Dataset entries
-=-=-=-=-

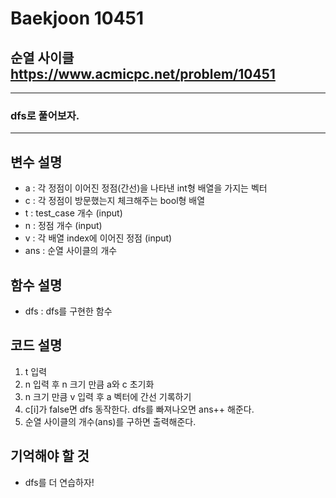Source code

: Baekjoon 10451
=============
순열 사이클  <https://www.acmicpc.net/problem/10451>
---------------
- - -
### dfs로 풀어보자.
- - -
## 변수 설명
- a : 각 정점이 이어진 정점(간선)을 나타낸 int형 배열을 가지는 벡터
- c : 각 정점이 방문했는지 체크해주는 bool형 배열
- t : test_case 개수 (input)
- n : 정점 개수 (input)
- v : 각 배열 index에 이어진 정점 (input)
- ans : 순열 사이클의 개수
## 함수 설명
- dfs : dfs를 구현한 함수
## 코드 설명
1. t 입력
2. n 입력 후 n 크기 만큼 a와 c 초기화
3. n 크기 만큼 v 입력 후 a 벡터에 간선 기록하기
4. c[i]가 false면 dfs 동작한다. dfs를 빠져나오면 ans++ 해준다.
5. 순열 사이클의 개수(ans)를 구하면 출력해준다.
## 기억해야 할 것
- dfs를 더 연습하자!
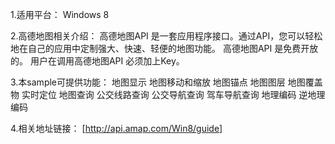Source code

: 
1.适用平台：
     Windows 8
     
2.高德地图相关介绍：
	    高德地图API 是一套应用程序接口。通过API，您可以轻松地在自己的应用中定制强大、快速、轻便的地图功能。
	    高德地图API 是免费开放的。
	    用户在调用高德地图API 必须加上Key。
      
3.本sample可提供功能：
	  地图显示
	  地图移动和缩放
	  地图锚点
	  地图图层
	  地图覆盖物
	  实时定位
	  地图查询
	  公交线路查询
	  公交导航查询
	  驾车导航查询
	  地理编码
	  逆地理编码
    
4.相关地址链接：
	   [http://api.amap.com/Win8/guide]


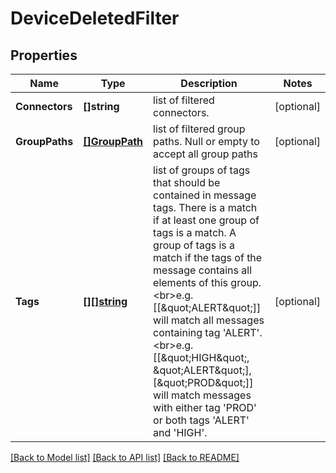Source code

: # DeviceDeletedFilter

## Properties

Name | Type | Description | Notes
------------ | ------------- | ------------- | -------------
**Connectors** | **[]string** | list of filtered connectors. | [optional] 
**GroupPaths** | [**[]GroupPath**](GroupPath.md) | list of filtered group paths. Null or empty to accept all group paths | [optional] 
**Tags** | [**[][]string**](array.md) | list of groups of tags that should be contained in message tags. There is a match if at least one group of tags is a match. A group of tags is a match if the tags of the message contains all elements of this group.&lt;br&gt;e.g. [[\&quot;ALERT\&quot;]] will match all messages containing tag &#39;ALERT&#39;.&lt;br&gt;e.g. [[\&quot;HIGH\&quot;, \&quot;ALERT\&quot;],[\&quot;PROD\&quot;]] will match messages with either tag &#39;PROD&#39; or both tags &#39;ALERT&#39; and &#39;HIGH&#39;. | [optional] 

[[Back to Model list]](../README.md#documentation-for-models) [[Back to API list]](../README.md#documentation-for-api-endpoints) [[Back to README]](../README.md)


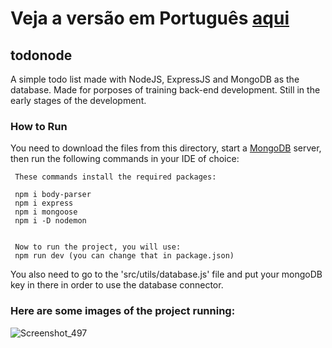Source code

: # Veja a versão em Português <a href="README-ptbr.md">aqui</a>

## todonode

A simple todo list made with NodeJS, ExpressJS and MongoDB as the database. Made for porposes of training back-end development. Still in the early stages of the development.
    
### How to Run

You need to download the files from this directory, start a <a href="https://www.mongodb.com/pt-br">MongoDB</a> server, then run the following commands in your IDE of choice:

     These commands install the required packages:
     
     npm i body-parser
     npm i express
     npm i mongoose
     npm i -D nodemon
     
     
     Now to run the project, you will use:
     npm run dev (you can change that in package.json)

You also need to go to the 'src/utils/database.js' file and put your mongoDB key in there in order to use the database connector.
    
### Here are some images of the project running:

![Screenshot_497](https://github.com/RuanEmanuell/todonode/assets/113607857/8e89e967-9af0-4115-a940-3b932bf9bd7d)
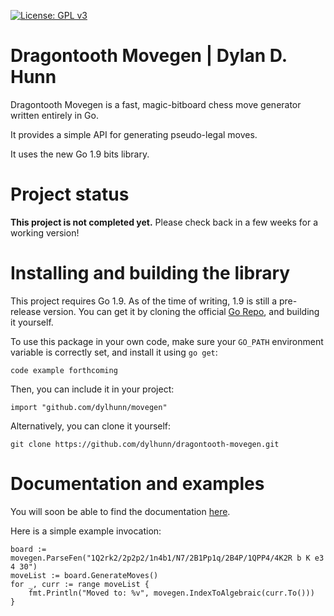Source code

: [![License: GPL v3](https://img.shields.io/badge/License-GPL%20v3-blue.svg)](http://www.gnu.org/licenses/gpl-3.0)

Dragontooth Movegen | Dylan D. Hunn
==================================

Dragontooth Movegen is a fast, magic-bitboard chess move generator written entirely in Go. 

It provides a simple API for generating pseudo-legal moves.

It uses the new Go 1.9 bits library.

Project status
==============

**This project is not completed yet.** Please check back in a few weeks for a working version!

Installing and building the library
===================================

This project requires Go 1.9. As of the time of writing, 1.9 is still a pre-release version. You can get it by cloning the official [Go Repo](https://github.com/golang/go), and building it yourself.

To use this package in your own code, make sure your `GO_PATH` environment variable is correctly set, and install it using `go get`:

    code example forthcoming

Then, you can include it in your project:

	import "github.com/dylhunn/movegen"

Alternatively, you can clone it yourself:

    git clone https://github.com/dylhunn/dragontooth-movegen.git


Documentation and examples
==========================

You will soon be able to find the documentation [here](#).

Here is a simple example invocation:

    board := movegen.ParseFen("1Q2rk2/2p2p2/1n4b1/N7/2B1Pp1q/2B4P/1QPP4/4K2R b K e3 4 30")
    moveList := board.GenerateMoves()
    for _, curr := range moveList {
    	fmt.Println("Moved to: %v", movegen.IndexToAlgebraic(curr.To()))
    }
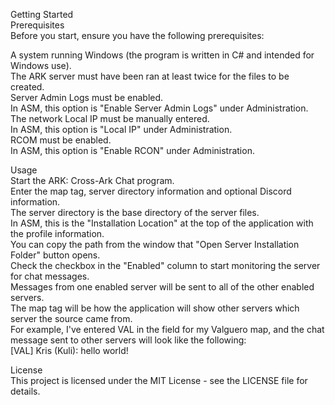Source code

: Getting Started  
Prerequisites  
Before you start, ensure you have the following prerequisites:  

A system running Windows (the program is written in C# and intended for Windows use).  
The ARK server must have been ran at least twice for the files to be created.  
Server Admin Logs must be enabled.  
  In ASM, this option is "Enable Server Admin Logs" under Administration.  
The network Local IP must be manually entered.  
  In ASM, this option is "Local IP" under Administration.  
RCOM must be enabled.  
  In ASM, this option is "Enable RCON" under Administration.  
  
Usage  
Start the ARK: Cross-Ark Chat program.  
Enter the map tag, server directory information and optional Discord information.  
The server directory is the base directory of the server files.  
  In ASM, this is the "Installation Location" at the top of the application with the profile information.  
    You can copy the path from the window that "Open Server Installation Folder" button opens.  
Check the checkbox in the "Enabled" column to start monitoring the server for chat messages.  
  Messages from one enabled server will be sent to all of the other enabled servers.  
The map tag will be how the application will show other servers which server the source came from.  
  For example, I've entered VAL in the field for my Valguero map, and the chat message sent to other servers will look like the following:  
  [VAL] Kris (Kuli): hello world!  
  
License  
This project is licensed under the MIT License - see the LICENSE file for details.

-=-=-=-=-

◆ **What the exercise asks**:
Return the data word for word without its pictures.

◆ **Answer**:
Source code

: Baekjoon 10451
=============
순열 사이클  <https://www.acmicpc.net/problem/10451>
---------------
- - -
### dfs로 풀어보자.
- - -
## 변수 설명
- a : 각 정점이 이어진 정점(간선)을 나타낸 int형 배열을 가지는 벡터
- c : 각 정점이 방문했는지 체크해주는 bool형 배열
- t : test_case 개수 (input)
- n : 정점 개수 (input)
- v : 각 배열 index에 이어진 정점 (input)
- ans : 순열 사이클의 개수
## 함수 설명
- dfs : dfs를 구현한 함수
## 코드 설명
1. t 입력
2. n 입력 후 n 크기 만큼 a와 c 초기화
3. n 크기 만큼 v 입력 후 a 벡터에 간선 기록하기
4. c[i]가 false면 dfs 동작한다. dfs를 빠져나오면 ans++ 해준다.
5. 순열 사이클의 개수(ans)를 구하면 출력해준다.
## 기억해야 할 것
- dfs를 더 연습하자!
Source code

: 
1.适用平台：
     Windows 8
     
2.高德地图相关介绍：
	    高德地图API 是一套应用程序接口。通过API，您可以轻松地在自己的应用中定制强大、快速、轻便的地图功能。
	    高德地图API 是免费开放的。
	    用户在调用高德地图API 必须加上Key。
      
3.本sample可提供功能：
	  地图显示
	  地图移动和缩放
	  地图锚点
	  地图图层
	  地图覆盖物
	  实时定位
	  地图查询
	  公交线路查询
	  公交导航查询
	  驾车导航查询
	  地理编码
	  逆地理编码
    
4.相关地址链接：
	   [http://api.amap.com/Win8/guide]


Source code

: # DeviceDeletedFilter

## Properties

Name | Type | Description | Notes
------------ | ------------- | ------------- | -------------
**Connectors** | **[]string** | list of filtered connectors. | [optional] 
**GroupPaths** | [**[]GroupPath**](GroupPath.md) | list of filtered group paths. Null or empty to accept all group paths | [optional] 
**Tags** | [**[][]string**](array.md) | list of groups of tags that should be contained in message tags. There is a match if at least one group of tags is a match. A group of tags is a match if the tags of the message contains all elements of this group.&lt;br&gt;e.g. [[\&quot;ALERT\&quot;]] will match all messages containing tag &#39;ALERT&#39;.&lt;br&gt;e.g. [[\&quot;HIGH\&quot;, \&quot;ALERT\&quot;],[\&quot;PROD\&quot;]] will match messages with either tag &#39;PROD&#39; or both tags &#39;ALERT&#39; and &#39;HIGH&#39;. | [optional] 

[[Back to Model list]](../README.md#documentation-for-models) [[Back to API list]](../README.md#documentation-for-api-endpoints) [[Back to README]](../README.md)


Source code

: # Veja a versão em Português <a href="README-ptbr.md">aqui</a>

## todonode

A simple todo list made with NodeJS, ExpressJS and MongoDB as the database. Made for porposes of training back-end development. Still in the early stages of the development.
    
### How to Run

You need to download the files from this directory, start a <a href="https://www.mongodb.com/pt-br">MongoDB</a> server, then run the following commands in your IDE of choice:

     These commands install the required packages:
     
     npm i body-parser
     npm i express
     npm i mongoose
     npm i -D nodemon
     
     
     Now to run the project, you will use:
     npm run dev (you can change that in package.json)

You also need to go to the 'src/utils/database.js' file and put your mongoDB key in there in order to use the database connector.
    
### Here are some images of the project running:

![Screenshot_497](https://github.com/RuanEmanuell/todonode/assets/113607857/8e89e967-9af0-4115-a940-3b932bf9bd7d)
Source code

: [![License: GPL v3](https://img.shields.io/badge/License-GPL%20v3-blue.svg)](http://www.gnu.org/licenses/gpl-3.0)

Dragontooth Movegen | Dylan D. Hunn
==================================

Dragontooth Movegen is a fast, magic-bitboard chess move generator written entirely in Go. 

It provides a simple API for generating pseudo-legal moves.

It uses the new Go 1.9 bits library.

Project status
==============

**This project is not completed yet.** Please check back in a few weeks for a working version!

Installing and building the library
===================================

This project requires Go 1.9. As of the time of writing, 1.9 is still a pre-release version. You can get it by cloning the official [Go Repo](https://github.com/golang/go), and building it yourself.

To use this package in your own code, make sure your `GO_PATH` environment variable is correctly set, and install it using `go get`:

    code example forthcoming

Then, you can include it in your project:

	import "github.com/dylhunn/movegen"

Alternatively, you can clone it yourself:

    git clone https://github.com/dylhunn/dragontooth-movegen.git


Documentation and examples
==========================

You will soon be able to find the documentation [here](#).

Here is a simple example invocation:

    board := movegen.ParseFen("1Q2rk2/2p2p2/1n4b1/N7/2B1Pp1q/2B4P/1QPP4/4K2R b K e3 4 30")
    moveList := board.GenerateMoves()
    for _, curr := range moveList {
    	fmt.Println("Moved to: %v", movegen.IndexToAlgebraic(curr.To()))
    }
Source code

: Getting Started  
Prerequisites  
Before you start, ensure you have the following prerequisites:  

A system running Windows (the program is written in C# and intended for Windows use).  
The ARK server must have been ran at least twice for the files to be created.  
Server Admin Logs must be enabled.  
  In ASM, this option is "Enable Server Admin Logs" under Administration.  
The network Local IP must be manually entered.  
  In ASM, this option is "Local IP" under Administration.  
RCOM must be enabled.  
  In ASM, this option is "Enable RCON" under Administration.  
  
Usage  
Start the ARK: Cross-Ark Chat program.  
Enter the map tag, server directory information and optional Discord information.  
The server directory is the base directory of the server files.  
  In ASM, this is the "Installation Location" at the top of the application with the profile information.  
    You can copy the path from the window that "Open Server Installation Folder" button opens.  
Check the checkbox in the "Enabled" column to start monitoring the server for chat messages.  
  Messages from one enabled server will be sent to all of the other enabled servers.  
The map tag will be how the application will show other servers which server the source came from.  
  For example, I've entered VAL in the field for my Valguero map, and the chat message sent to other servers will look like the following:  
  [VAL] Kris (Kuli): hello world!  
  
License  
This project is licensed under the MIT License - see the LICENSE file for details.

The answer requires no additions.